(Quickly) Delete records from a table, with condition

  • Hello all,

    I'm supporting a database that I inherited so now having to handle some issues that are now arising.  In particular, I have a stored proc which just started giving me fits. This proc builds a temp table with a bunch of records within a date range, then deletes records within that same date range from a physical table (Table A), then inserts the records from the temp table into that physical table -- essentially providing new updated data in that physical table.

    The sp is now hanging on the DELETE FROM TABLE A WHERE DATE BETWEEN X AND X.

    I don't know if there's a better way to delete and insert a large number of records but was reading something about a variation, using a derived table like so:

    delete t1

    from (select top (10000) *

            from t1 order by a) t1

    I was going to rearrange my DELETE statement to something like:


    DELETE TABLE A
    FROM
       (SELECT *
        FROM TABLE A
       WHERE DATE BETWEEN X AND X)

    But the syntax looked a little odd to me.  Mind you, there's no primary key on TABLE A so I can't do a DELETE FROM TABLE A WHERE ID IN (SELECT ID FROM #TEMPTABLE)

    Any thoughts out there on the best way to handle this?

    (BTW, after the delete is a pretty typical insert statement:  INSERT TABLE A (col1, col2...) SELECT X, Y, Z FROM #TEMPTABLE)

    Any help would be greatly appreciated!
    Thanks

  • Tacy,

    Assuming you are not in a position to add a PK I would suggest adding an Index on your Date Field and depending how "wide" you data is to cover the rest of the table in the include.

    Regards,
    Matt

  • Thanks, Matt.  But I'm not sure I'm following.  There is an index on the date column. (Non Unique, Non Clustered).  I'm looking to delete everything in the physical table in that date range. 
    What exactly are you suggesting?

  • Can you give us an idea how many rows are in the table and how many, typically, are in one deletion batch?

    The absence of evidence is not evidence of absence
    - Martin Rees
    The absence of consumable DDL, sample data and desired results is, however, evidence of the absence of my response
    - Phil Parkin

  • There are around 1.5 million rows in the physical table.  I'm trying to delete around 70K-100K rows on the delete statement.

  • Wild idea:
    Why don't you simply update the table instead of deleting and re-inserting?

    Luis C.
    General Disclaimer:
    Are you seriously taking the advice and code from someone from the internet without testing it?
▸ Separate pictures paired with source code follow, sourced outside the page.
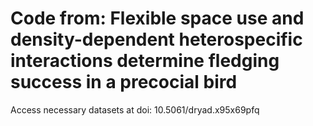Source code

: # Code from: Flexible space use and density-dependent heterospecific interactions determine fledging success in a precocial bird 

Access necessary datasets at doi: 10.5061/dryad.x95x69pfq
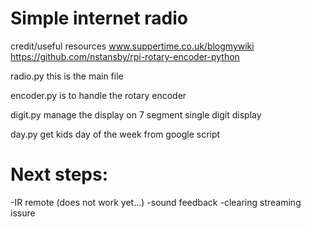 # Simple internet radio

credit/useful resources
www.suppertime.co.uk/blogmywiki
https://github.com/nstansby/rpi-rotary-encoder-python

radio.py
this is the main file

encoder.py
is to handle the rotary encoder

digit.py
manage the display on 7 segment single digit display 

day.py
get kids day of the week from google script


# Next steps:
-IR remote (does not work yet...)
-sound feedback
-clearing streaming issure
Do you at least understand it? Or can it easily kill your server?

    How to post data/code on a forum to get the best help: Option 1 / Option 2
  • An update is not an option here. 

    Any other ideas?  I'm getting desperate....

  • tacy.highland - Friday, May 5, 2017 2:20 PM

    An update is not an option here. 

    Any other ideas?  I'm getting desperate....
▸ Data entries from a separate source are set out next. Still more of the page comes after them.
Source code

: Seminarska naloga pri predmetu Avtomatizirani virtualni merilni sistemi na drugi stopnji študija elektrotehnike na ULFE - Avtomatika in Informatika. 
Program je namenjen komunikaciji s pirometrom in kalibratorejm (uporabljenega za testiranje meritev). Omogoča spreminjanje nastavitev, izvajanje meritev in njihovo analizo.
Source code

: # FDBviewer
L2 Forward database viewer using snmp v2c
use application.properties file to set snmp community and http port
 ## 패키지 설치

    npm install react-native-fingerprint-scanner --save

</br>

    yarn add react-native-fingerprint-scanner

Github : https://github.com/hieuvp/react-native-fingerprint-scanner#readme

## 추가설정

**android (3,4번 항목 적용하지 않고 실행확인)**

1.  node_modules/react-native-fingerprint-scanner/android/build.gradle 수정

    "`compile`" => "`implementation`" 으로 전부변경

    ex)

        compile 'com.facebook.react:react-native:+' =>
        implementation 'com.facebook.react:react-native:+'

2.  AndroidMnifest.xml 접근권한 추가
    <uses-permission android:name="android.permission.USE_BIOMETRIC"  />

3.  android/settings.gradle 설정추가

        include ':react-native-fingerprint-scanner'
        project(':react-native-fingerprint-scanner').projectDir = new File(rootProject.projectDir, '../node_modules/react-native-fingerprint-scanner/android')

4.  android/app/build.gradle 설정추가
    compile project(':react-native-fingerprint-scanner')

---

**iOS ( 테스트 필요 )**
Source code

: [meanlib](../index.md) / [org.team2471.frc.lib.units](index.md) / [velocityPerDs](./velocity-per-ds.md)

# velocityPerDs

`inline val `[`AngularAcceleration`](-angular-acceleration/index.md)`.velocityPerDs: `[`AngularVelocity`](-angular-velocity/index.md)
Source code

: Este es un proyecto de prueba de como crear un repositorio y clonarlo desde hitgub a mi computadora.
    This will require some code changes, but have you considered adding a new BIT column to your table called IsDeleted (or whatever).
    Instead of deleting the rows in the proc, just set the IsDeleted flag to 1.
    Have a separate process running periodically to batch delete the rows where IsDeleted = 1.
    Any code accessing the table would have to be modified to exclude rows where IsDeleted = 1.
    This would speed up your proc, yet achieve the same end result.
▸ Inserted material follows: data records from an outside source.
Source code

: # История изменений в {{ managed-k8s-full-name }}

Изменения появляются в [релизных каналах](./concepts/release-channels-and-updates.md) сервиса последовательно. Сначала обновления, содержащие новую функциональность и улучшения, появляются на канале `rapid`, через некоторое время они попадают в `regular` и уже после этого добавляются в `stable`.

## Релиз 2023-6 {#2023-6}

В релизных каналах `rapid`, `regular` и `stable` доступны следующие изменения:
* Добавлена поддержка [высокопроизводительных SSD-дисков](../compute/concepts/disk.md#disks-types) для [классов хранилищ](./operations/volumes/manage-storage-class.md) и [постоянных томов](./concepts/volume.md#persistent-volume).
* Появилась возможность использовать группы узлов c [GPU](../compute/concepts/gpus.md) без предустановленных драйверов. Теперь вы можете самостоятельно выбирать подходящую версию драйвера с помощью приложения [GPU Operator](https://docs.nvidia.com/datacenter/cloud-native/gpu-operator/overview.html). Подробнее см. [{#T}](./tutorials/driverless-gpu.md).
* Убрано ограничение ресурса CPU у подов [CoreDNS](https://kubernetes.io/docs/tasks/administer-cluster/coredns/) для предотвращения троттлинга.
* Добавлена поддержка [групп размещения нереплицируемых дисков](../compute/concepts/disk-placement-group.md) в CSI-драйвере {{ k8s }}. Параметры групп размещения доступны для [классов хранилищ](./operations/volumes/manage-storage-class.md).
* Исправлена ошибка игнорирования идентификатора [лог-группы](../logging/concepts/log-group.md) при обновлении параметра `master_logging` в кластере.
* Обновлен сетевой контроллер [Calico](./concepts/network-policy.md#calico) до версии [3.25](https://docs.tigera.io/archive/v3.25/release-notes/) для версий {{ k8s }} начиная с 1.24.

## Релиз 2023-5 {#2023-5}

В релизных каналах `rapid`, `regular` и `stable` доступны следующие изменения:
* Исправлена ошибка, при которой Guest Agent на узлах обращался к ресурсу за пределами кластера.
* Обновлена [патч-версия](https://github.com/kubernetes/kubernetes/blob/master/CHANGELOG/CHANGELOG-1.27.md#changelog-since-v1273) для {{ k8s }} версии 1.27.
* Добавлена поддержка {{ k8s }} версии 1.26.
    The absence of evidence is not evidence of absence
    - Martin Rees
    The absence of consumable DDL, sample data and desired results is, however, evidence of the absence of my response
    - Phil Parkin

  • My original thought was that since there was no PK there where no indexes either.  Sorry that won't work.
    My only other thought is to do the opposite of what you are trying to do.  Copy the Good Data into a new/temp table, truncate the old table, copy the good data back into you table or similarly do it with a series of renaming tables.
    Hope this helps.

    Regards,
    Matt

  • I can't truncate the table because I'm only updating/reinserting some records, not all.  That's why I have to specify the date range in the delete statement.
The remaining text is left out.